Sementara banyak investor mungkin memandang periode ini dengan kekhawatiran, trader berpengalaman sering melihat penurunan sebagai kesempatan untuk menerapkan strategi seperti melakukan short pada tech stocks US.
Pada akhir Februari 2026, sektor teknologi US menjadi lebih volatil dan lebih selektif. Saham perangkat lunak dan saham pertumbuhan dengan valuasi tinggi menanggung beban penjualan, sementara risiko tajuk utama meningkat terkait tarif dan laju disrupsi yang digerakkan oleh kecerdasan buatan (AI).

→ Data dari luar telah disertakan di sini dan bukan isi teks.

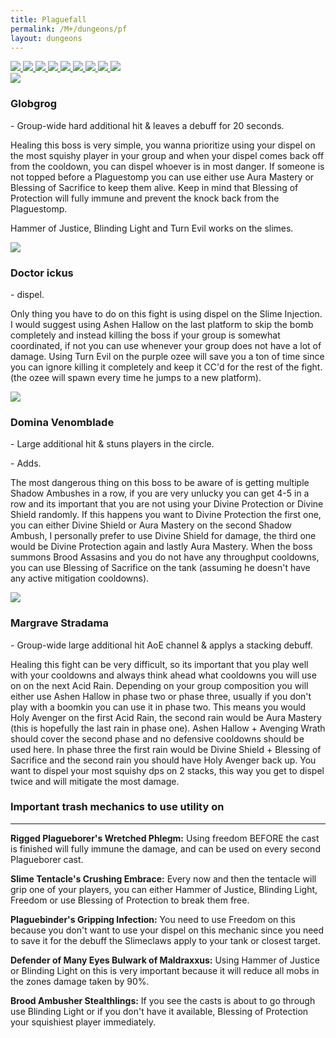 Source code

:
 ```yaml
---
title: Plaguefall
permalink: /M+/dungeons/pf
layout: dungeons
---
```


<div class="author">

<a href="/M+/dungeons/dos">
    <img class="unselected-dungeon" src="/assets/img/dungeons/dos.jpg" />
</a>

<a href="/M+/dungeons/sd">
    <img class="unselected-dungeon" src="/assets/img/dungeons/sd.jpg" />
</a>

<a href="/M+/dungeons/mots">
    <img class="unselected-dungeon" src="/assets/img/dungeons/mots.jpg" />
</a>

<a href="/M+/dungeons/nw">
    <img class="unselected-dungeon" src="/assets/img/dungeons/nw.jpg" />
</a>

<a href="/M+/dungeons/hoa">
    <img class="unselected-dungeon" src="/assets/img/dungeons/hoa.jpg" />
</a>

<a href="/M+/dungeons/top">
    <img class="unselected-dungeon" src="/assets/img/dungeons/top.jpg" />
</a>

<a href="/M+/dungeons/pf">
    <img class="selected-dungeon" src="/assets/img/dungeons/pf.jpg" />
</a>

<a href="/M+/dungeons/soa">
    <img class="unselected-dungeon" src="/assets/img/dungeons/soa.jpg" />
</a>

<a href="/M+/dungeons/tazavesh">
    <img class="unselected-dungeon" src="/assets/img/dungeons/taz.jpg" />
</a>

</div>

<a>
    <img src="/assets/img/dungeons/globgrog.png" class="dungeon_boss"/>
</a>

### Globgrog

<a class="external" href="https://www.wowhead.com/spell=324527/plaguestomp" target="_blank" rel="noopener noreferrer" data-wowhead="spell=324527" data-wh-icon-size="small"></a> - Group-wide hard additional hit & leaves a debuff for 20 seconds.

Healing this boss is very simple, you wanna prioritize using your dispel on the most squishy player in your group and when your dispel comes back off from the cooldown, you can dispel whoever is in most danger. If someone is not topped before a Plaguestomp you can use either use Aura Mastery or Blessing of Sacrifice to keep them alive. Keep in mind that Blessing of Protection will fully immune and prevent the knock back from the Plaguestomp.

Hammer of Justice, Blinding Light and Turn Evil works on the slimes.

<a>
    <img src="/assets/img/dungeons/doctor.png" class="dungeon_boss"/>
</a>

### Doctor ickus

<a class="external" href="https://www.wowhead.com/spell=329110/slime-injection" target="_blank" rel="noopener noreferrer" data-wowhead="spell=329110" data-wh-icon-size="small"></a> - dispel.

Only thing you have to do on this fight is using dispel on the Slime Injection. I would suggest using Ashen Hallow on the last platform to skip the bomb completely and instead killing the boss if your group is somewhat coordinated, if not you can use whenever your group does not have a lot of damage. Using Turn Evil on the purple ozee will save you a ton of time since you can ignore killing it completely and keep it CC'd for the rest of the fight. (the ozee will spawn every time he jumps to a new platform).

<a>
    <img src="/assets/img/dungeons/domina.png" class="dungeon_boss"/>
</a>

### Domina Venomblade

<a class="external" href="https://www.wowhead.com/spell=325245/shadow-ambush" target="_blank" rel="noopener noreferrer" data-wowhead="spell=325245" data-wh-icon-size="small"></a> - Large additional hit & stuns players in the circle.

<a class="external" href="https://www.wowhead.com/spell=325245/shadow-ambush" target="_blank" rel="noopener noreferrer" data-wowhead="spell=325245" data-wh-icon-size="small"></a> - Adds.

The most dangerous thing on this boss to be aware of is getting multiple Shadow Ambushes in a row, if you are very unlucky you can get 4-5 in a row and its important that you are not using your Divine Protection or Divine Shield randomly. If this happens you want to Divine Protection the first one, you can either Divine Shield or Aura Mastery on the second Shadow Ambush, I personally prefer to use Divine Shield for damage, the third one would be Divine Protection again and lastly Aura Mastery. When the boss summons Brood Assasins and you do not have any throughput cooldowns, you can use Blessing of Sacrifice on the tank (assuming he doesn't have any active mitigation cooldowns).

<a>
    <img src="/assets/img/dungeons/margrave.png" class="dungeon_boss"/>
</a>

### Margrave Stradama

<a class="external" href="https://www.wowhead.com/spell=322232/infectious-rain" target="_blank" rel="noopener noreferrer" data-wowhead="spell=322232" data-wh-icon-size="small"></a> - Group-wide large additional hit AoE channel & applys a stacking debuff.

Healing this fight can be very difficult, so its important that you play well with your cooldowns and always think ahead what cooldowns you will use on on the next Acid Rain. Depending on your group composition you will either use Ashen Hallow in phase two or phase three, usually if you don't play with a boomkin you can use it in phase two. This means you would Holy Avenger on the first Acid Rain, the second rain would be Aura Mastery (this is hopefully the last rain in phase one). Ashen Hallow + Avenging Wrath should cover the second phase and no defensive cooldowns should be used here. In phase three the first rain would be Divine Shield + Blessing of Sacrifice and the second rain you should have Holy Avenger back up. You want to dispel your most squishy dps on 2 stacks, this way you get to dispel twice and will mitigate the most damage. 

### Important trash mechanics to use utility on

---
**Rigged Plagueborer's Wretched Phlegm:** Using freedom BEFORE the cast is finished will fully immune the damage, and can be used on every second Plagueborer cast.

**Slime Tentacle's Crushing Embrace:** Every now and then the tentacle will grip one of your players, you can either Hammer of Justice, Blinding Light, Freedom or use Blessing of Protection to break them free.

**Plaguebinder's Gripping Infection:** You need to use Freedom on this because you don't want to use your dispel on this mechanic since you need to save it for the debuff the Slimeclaws apply to your tank or closest target.

**Defender of Many Eyes Bulwark of Maldraxxus:** Using Hammer of Justice or Blinding Light on this is very important because it will reduce all mobs in the zones damage taken by 90%.

**Brood Ambusher Stealthlings:** If you see the casts is about to go through use Blinding Light or if you don't have it available, Blessing of Protection your squishiest player immediately.
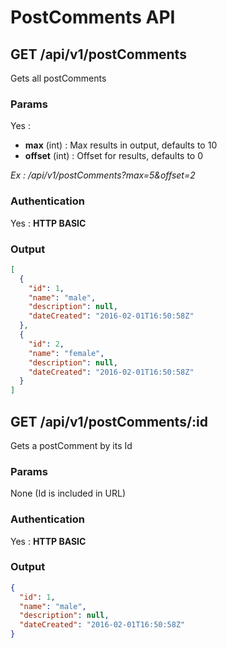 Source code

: # PostComments API

<a name="index"></a>
## GET /api/v1/postComments
Gets all postComments
### Params
Yes :
 * **max** (int) : Max results in output, defaults to 10
 * **offset** (int) : Offset for results, defaults to 0

*Ex : /api/v1/postComments?max=5&offset=2*
### Authentication
Yes : **HTTP BASIC**
### Output
```json
[
  {
    "id": 1,
    "name": "male",
    "description": null,
    "dateCreated": "2016-02-01T16:50:58Z"
  },
  {
    "id": 2,
    "name": "female",
    "description": null,
    "dateCreated": "2016-02-01T16:50:58Z"
  }
]
```
<a name="show"></a>
## GET /api/v1/postComments/:id
Gets a postComment by its Id
### Params
None (Id is included in URL)
### Authentication
Yes : **HTTP BASIC**
### Output
```json
{
  "id": 1,
  "name": "male",
  "description": null,
  "dateCreated": "2016-02-01T16:50:58Z"
}
```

Koreksi pada sektor teknologi jarang disebabkan oleh satu faktor tunggal. Penurunan saat ini didorong oleh kombinasi posisi investor, risiko terkait kebijakan, dan narasi yang berkembang seputar kecerdasan buatan (AI).
Faktor utama adalah meningkatnya kekhawatiran terkait kecerdasan buatan. Sebelumnya, AI berfungsi sebagai katalis untuk keuntungan rekor pada saham teknologi, tetapi narasi yang berlaku kini berubah. Investor kini menyadari potensi disrupsi AI, dan mengakui bahwa AI mungkin tidak menguntungkan semua perusahaan secara merata. Ada kekhawatiran bahwa alat AI canggih dapat merusak model bisnis perusahaan perangkat lunak mapan, membuat produk mereka usang atau memaksa mereka menurunkan harga.
Kekhawatiran ini telah memicu jual besar-besaran. Seiring berlanjutnya penurunan, pelaku short semakin memperluas posisi mereka melawan sektor ini.
Tarif dan ketidakpastian perdagangan dapat dengan cepat mempengaruhi sektor teknologi karena rantai pasokan dan permintaannya yang bersifat global. Ketika risiko terkait kebijakan meningkat, pasar biasanya mengurangi eksposur terhadap posisi pertumbuhan yang sangat terkonsentrasi.
Ketika investor memprioritaskan arus kas jangka pendek daripada prospek pertumbuhan jangka panjang, perusahaan teknologi dengan valuasi tinggi sering mengalami koreksi harga. Penetapan ulang harga baru-baru ini pada perusahaan mega-cap menunjukkan bahwa bahkan perusahaan mapan bisa mengalami penurunan signifikan ketika ekspektasi pasar berubah.

Gambaran Pasar: Apa yang Dilihat Trader (akhir Februari 2026)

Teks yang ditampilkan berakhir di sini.